È una soluzione che ovviamente non può fondarsi sui trattati esistenti, che non attribuiscono capacità fiscale all’Unione, e che implicherebbe quindi una modifica dei trattati. È inutile pertanto nascondersi che si tratta di un passaggio difficile, anche perché implica un’attribuzione sostanziale di sovranità al livello europeo. Ma in questo momento drammatico, che costringe ad aperture prima impensabili, il Parlamento europeo e gli Stati che invocano un’Europa più solidale e più capace di agire avrebbero tutte le possibilità di ingaggiare questa battaglia e di vincerla. Sarebbe anche il solo modo di salvaguardare e rilanciare la prospettiva dello svolgimento della Conferenza sul futuro dell’Europa, che rimane un appuntamento indispensabile e che altrimenti sarebbe destinata ad essere travolta dalla crisi.  

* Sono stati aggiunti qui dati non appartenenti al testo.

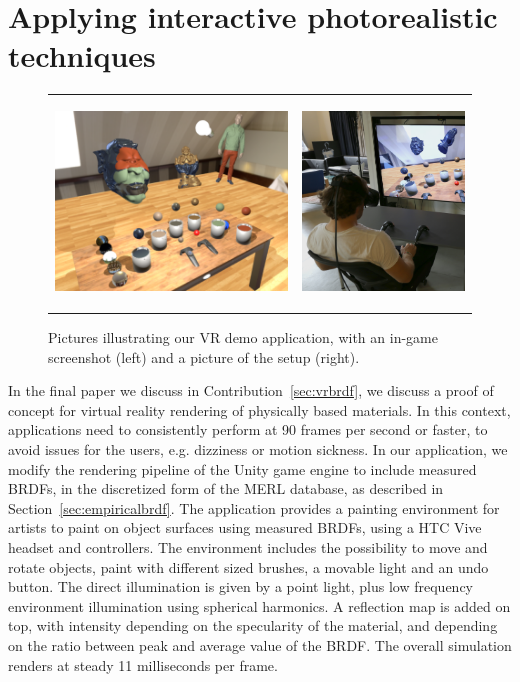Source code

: \section{Applying interactive photorealistic techniques}
\label{sec:vrbrfcontribution}
\begin{figure}[t]
\centering
\begin{tabular}{@{}c@{}c@{}}
	 \includegraphics[height = 5.5cm]{figures/screen1_crop} &
		 \includegraphics[height = 5.5cm]{figures/person} \\[-2.5ex]
\end{tabular}
  \caption{Pictures illustrating our VR demo application, with an in-game screenshot (left) and a picture of the setup (right). }
  \label{fig:vrbrdfimage}
\end{figure}
In the final paper we discuss in Contribution~\ref{sec:vrbrdf}, we discuss a proof of concept for virtual reality rendering of physically based materials. In this context, applications need to consistently perform at 90 frames per second or faster, to avoid issues for the users, e.g. dizziness or motion sickness. In our application, we modify the rendering pipeline of the Unity game engine to include measured BRDFs, in the discretized form of the MERL database, as described in Section~\ref{sec:empiricalbrdf}. The application provides a painting environment for artists to paint on object surfaces using measured BRDFs, using a HTC Vive headset and controllers. The environment includes the possibility to move and rotate objects, paint with different sized brushes, a movable light and an undo button. The direct illumination is given by a point light, plus low frequency environment illumination using spherical harmonics. A reflection map is added on top, with intensity depending on the specularity of the material, and depending on the ratio between peak and average value of the BRDF. The overall simulation renders at steady 11 milliseconds per frame.

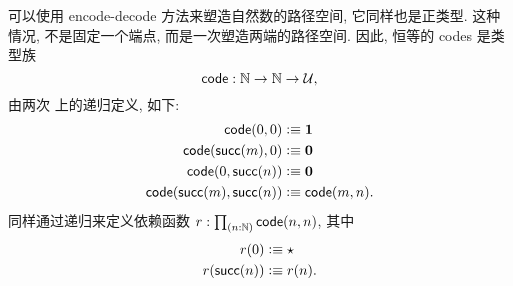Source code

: %
%
可以使用 encode-decode 方法来塑造自然数的路径空间, 它同样也是正类型.
这种情况, 不是固定一个端点, 而是一次塑造两端的路径空间.
因此, 恒等的 codes 是类型族
\[\mathsf{code}:\mathbb{N}\to\mathbb{N}\to\mathcal{U},\]
由两次 \N 上的递归定义, 如下:
\begin{align*}
  \mathsf{code}(0,0) &\vcentcolon\equiv \mathbf{1}\\
  \mathsf{code}(\mathsf{succ}(m),0) &\vcentcolon\equiv \mathbf{0}\\
  \mathsf{code}(0,\mathsf{succ}(n)) &\vcentcolon\equiv \mathbf{0}\\
  \mathsf{code}(\mathsf{succ}(m),\mathsf{succ}(n)) &\vcentcolon\equiv \mathsf{code}(m,n).
\end{align*}
同样通过递归来定义依赖函数 $r:\prd{n:\N} \code(n,n)$, 其中
\begin{align*}
  r(0) &\vcentcolon\equiv \star\\
  r(\mathsf{succ}(n)) &\vcentcolon\equiv r(n).
\end{align*}

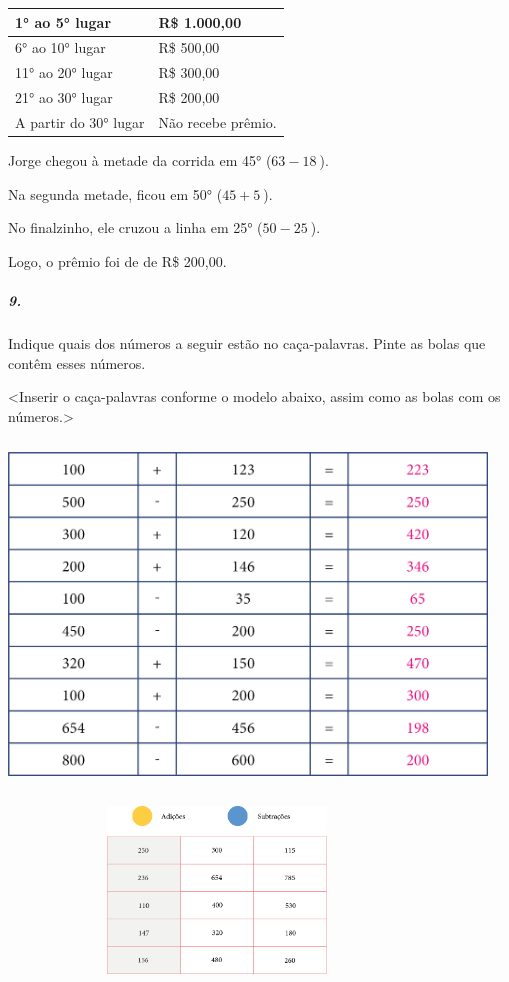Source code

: \begin{longtable}[]{@{}ll@{}}
\toprule
1° ao 5° lugar & R\$ 1.000,00\tabularnewline
\midrule
\endhead
6° ao 10° lugar & R\$ 500,00\tabularnewline
11° ao 20° lugar & R\$ 300,00\tabularnewline
21° ao 30° lugar & R\$ 200,00\tabularnewline
A partir do 30° lugar & Não recebe prêmio.\tabularnewline
\bottomrule
\end{longtable}

Jorge chegou à metade da corrida em 45° (\(63 - 18\ \)).

Na segunda metade, ficou em 50° (\(45 + 5\ \)).

No finalzinho, ele cruzou a linha em 25° (\(50 - 25\ \)).

Logo, o prêmio foi de de R\$ 200,00.

\subparagraph{9. }\label{section-8}

Indique quais dos números a seguir estão no caça-palavras. Pinte
as bolas que contêm esses números.

\textless{}Inserir o caça-palavras conforme o modelo abaixo, assim como
as bolas com os números.\textgreater{}

\includegraphics[width=5.00000in,height=3.61458in]{media/image19.png}

\includegraphics[width=4.35417in,height=1.75000in]{media/image20.png}


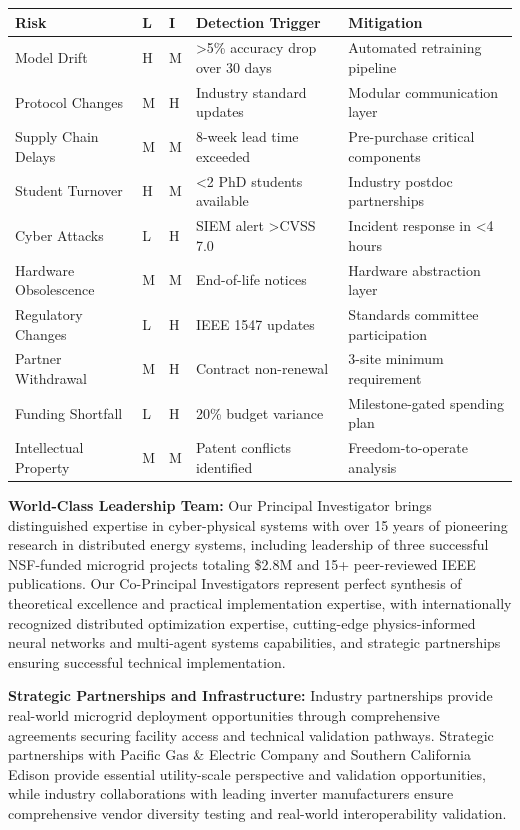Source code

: \documentclass[12pt]{article}
\begin{document}
\begin{center}
\footnotesize
\begin{tabular}{|p{2cm}|p{0.8cm}|p{0.8cm}|p{2.5cm}|p{2.5cm}|}
\hline
\textbf{Risk} & \textbf{L} & \textbf{I} & \textbf{Detection Trigger} & \textbf{Mitigation} \\
\hline
Model Drift & H & M & >5\% accuracy drop over 30 days & Automated retraining pipeline \\
Protocol Changes & M & H & Industry standard updates & Modular communication layer \\
Supply Chain Delays & M & M & 8-week lead time exceeded & Pre-purchase critical components \\
Student Turnover & H & M & <2 PhD students available & Industry postdoc partnerships \\
Cyber Attacks & L & H & SIEM alert >CVSS 7.0 & Incident response in <4 hours \\
Hardware Obsolescence & M & M & End-of-life notices & Hardware abstraction layer \\
Regulatory Changes & L & H & IEEE 1547 updates & Standards committee participation \\
Partner Withdrawal & M & H & Contract non-renewal & 3-site minimum requirement \\
Funding Shortfall & L & H & 20\% budget variance & Milestone-gated spending plan \\
Intellectual Property & M & M & Patent conflicts identified & Freedom-to-operate analysis \\
\hline
\end{tabular}
\end{center}

\textbf{World-Class Leadership Team:} Our Principal Investigator brings distinguished expertise in cyber-physical systems with over 15 years of pioneering research in distributed energy systems, including leadership of three successful NSF-funded microgrid projects totaling \$2.8M and 15+ peer-reviewed IEEE publications. Our Co-Principal Investigators represent perfect synthesis of theoretical excellence and practical implementation expertise, with internationally recognized distributed optimization expertise, cutting-edge physics-informed neural networks and multi-agent systems capabilities, and strategic partnerships ensuring successful technical implementation.

\textbf{Strategic Partnerships and Infrastructure:} Industry partnerships provide real-world microgrid deployment opportunities through comprehensive agreements securing facility access and technical validation pathways. Strategic partnerships with Pacific Gas \& Electric Company and Southern California Edison provide essential utility-scale perspective and validation opportunities, while industry collaborations with leading inverter manufacturers ensure comprehensive vendor diversity testing and real-world interoperability validation.
\end{document}
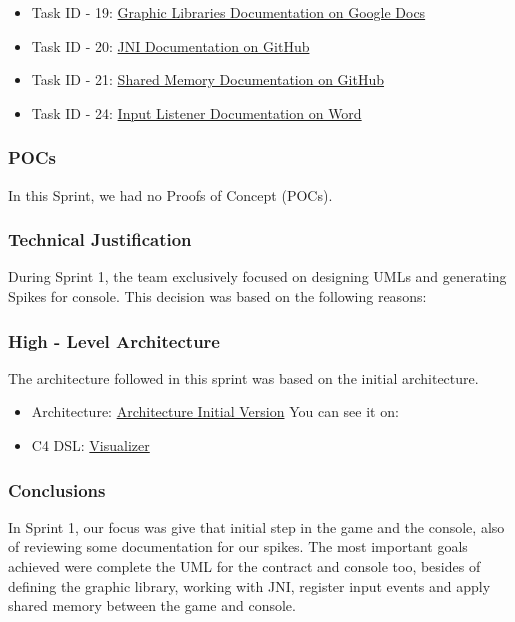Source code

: \begin{itemize}    
    \item Task ID - 19: \href{https://docs.google.com/document/d/1a6wyQA0LM5thyAfOsWnkG-fTLcThvrsVPOGmFcoqkvw/edit?usp=sharing}{Graphic Libraries Documentation on Google Docs}
    \item Task ID - 20: \href{https://github.com/Pending-Name-21/console/tree/vm-spikes/jni_spike}{JNI Documentation on GitHub}
    \item Task ID - 21: \href{https://github.com/Pending-Name-21/console/blob/vm-spikes/shared-memory/README.md}{Shared Memory Documentation on GitHub}
    \item Task ID - 24: \href{https://universidadsalesian-my.sharepoint.com/:w:/g/personal/axel_ayala_9412013_usalesiana_edu_bo/EZlHobuXqW5AmffmDNnGaKYBdpordz1QlVJk88Pe_6S7HQ?e=DymfMq}{Input Listener Documentation on Word}
\end{itemize}

\subsubsection{POCs}

In this Sprint, we had no Proofs of Concept (POCs).

\subsubsection{Technical Justification}

During Sprint 1, the team exclusively focused on designing UMLs and
generating Spikes for console. This decision was based on the following reasons:

\subsubsection{High - Level Architecture}

The architecture followed in this sprint was based on the initial architecture.

\begin{itemize}
    \item Architecture: \href{https://github.com/Pending-Name-21/arquitecture/pull/1/files}{Architecture Initial Version}
    You can see it on: 
    \item C4 DSL: \href{https://structurizr.com/dsl}{Visualizer}
\end{itemize}




\subsubsection{Conclusions}

In Sprint 1, our focus was give that initial step in the game and the console, 
also of reviewing some documentation for our spikes. The most important goals
achieved were complete the UML for the contract and console too, besides of 
defining the graphic library, working with JNI, register input events and apply 
shared memory between the game and console.
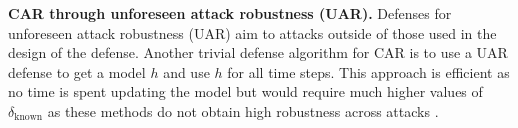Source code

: \noindent
\textbf{CAR through unforeseen attack robustness (UAR). } Defenses for unforeseen attack robustness (UAR) aim to attacks outside of those used in the design of the defense. Another trivial defense algorithm for CAR is to use a UAR defense \citep{laidlaw2020perceptual,dai2022formulating} to get a model $h$ and use $h$ for all time steps.  This approach is efficient as no time is spent updating the model but would require much higher values of $\delta_{\text{known}}$ as these methods do not obtain high robustness across attacks \citep{dai2023multirobustbench}.%
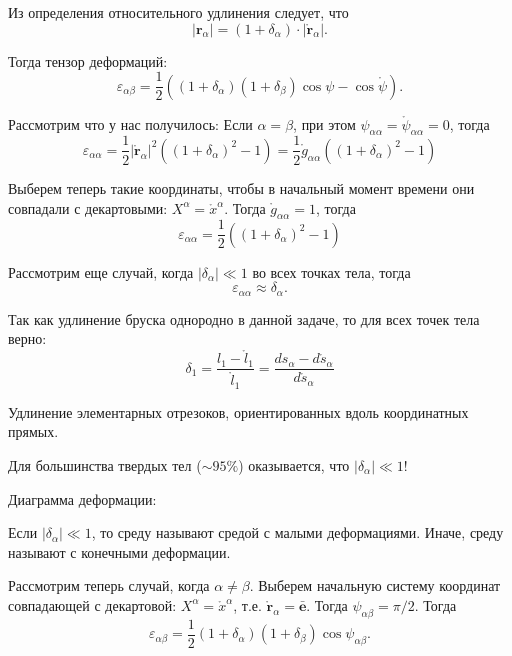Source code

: Из определения относительного удлинения следует, что
\[
  |\mathbf{r}_\alpha| = (1 + \delta_\alpha) \cdot |\mathring{\mathbf{r}}_\alpha|.
\]

Тогда тензор деформаций:
\[
  \varepsilon_{\alpha\beta} = \dfrac{1}{2} \left( (1+\delta_\alpha) (1+\delta_\beta) \cos\psi - \cos\mathring{\psi} \right).
\]

Рассмотрим что у нас получилось:
Если $\alpha=\beta$, при этом $\psi_{\alpha\alpha} = \mathring{\psi}_{\alpha\alpha} = 0$, тогда 
\[
  \varepsilon_{\alpha\alpha}
  = \dfrac{1}{2} |\mathring{\mathbf{r}}_\alpha|^2 ((1+\delta_\alpha)^2 - 1)
  = \dfrac{1}{2} \mathring{g}_{\alpha\alpha} ((1+\delta_\alpha)^2 - 1)
\]

Выберем теперь такие координаты, чтобы в начальный момент времени они совпадали с декартовыми:
$X^\alpha = \mathring{x}^\alpha$.
Тогда $\mathring{g}_{\alpha\alpha} = 1$, тогда
\[
  \varepsilon_{\alpha\alpha}
  = \dfrac{1}{2} ((1+\delta_\alpha)^2 - 1)
\]

Рассмотрим еще случай, когда $|\delta_\alpha| \ll 1$ во всех точках тела, тогда
\[
  \varepsilon_{\alpha\alpha} \approx \delta_\alpha.
\]

\begin{example}

  Так как удлинение бруска однородно в данной задаче, то для всех точек тела верно:
  \[
    \delta_1 = \dfrac{l_1 - \mathring{l}_1}{\mathring{l}_1} = \dfrac{ds_\alpha - d\mathring{s}_\alpha}{d\mathring{s}_\alpha}
  \]

  Удлинение элементарных отрезоков, ориентированных вдоль координатных прямых.
\end{example}

Для большинства твердых тел ($\sim 95\%$) оказывается, что $|\delta_\alpha| \ll 1$!

Диаграмма деформации:


Если $|\delta_\alpha| \ll 1$, то среду называют средой с малыми деформациями.
Иначе, среду называют с конечными деформации.

Рассмотрим теперь случай, когда $\alpha\neq\beta$. Выберем начальную систему координат 
совпадающей с декартовой: $X^\alpha = \mathring{x}^\alpha$, т.е.
$\mathbf{\mathring{r}}_\alpha = \bar{\mathbf{e}}$. Тогда $\psi_{\alpha\beta} = \pi/2$.
Тогда
\[
  \varepsilon_{\alpha\beta} = \dfrac{1}{2} (1+\delta_\alpha)(1+\delta_\beta) \cos\psi_{\alpha\beta}.
\]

Come ha ricordato Ursula von der Leyen ieri davanti al Parlamento europeo, sfidando il Consiglio europeo: dobbiamo concentrarci al più presto su “come possiamo usare questa tempesta per assicurarci che potremo resistere meglio alla prossima”. “La storia ci guarda”, ha concluso: “facciamo la cosa giusta insieme: con un cuore grande, non con 27 cuori piccoli”.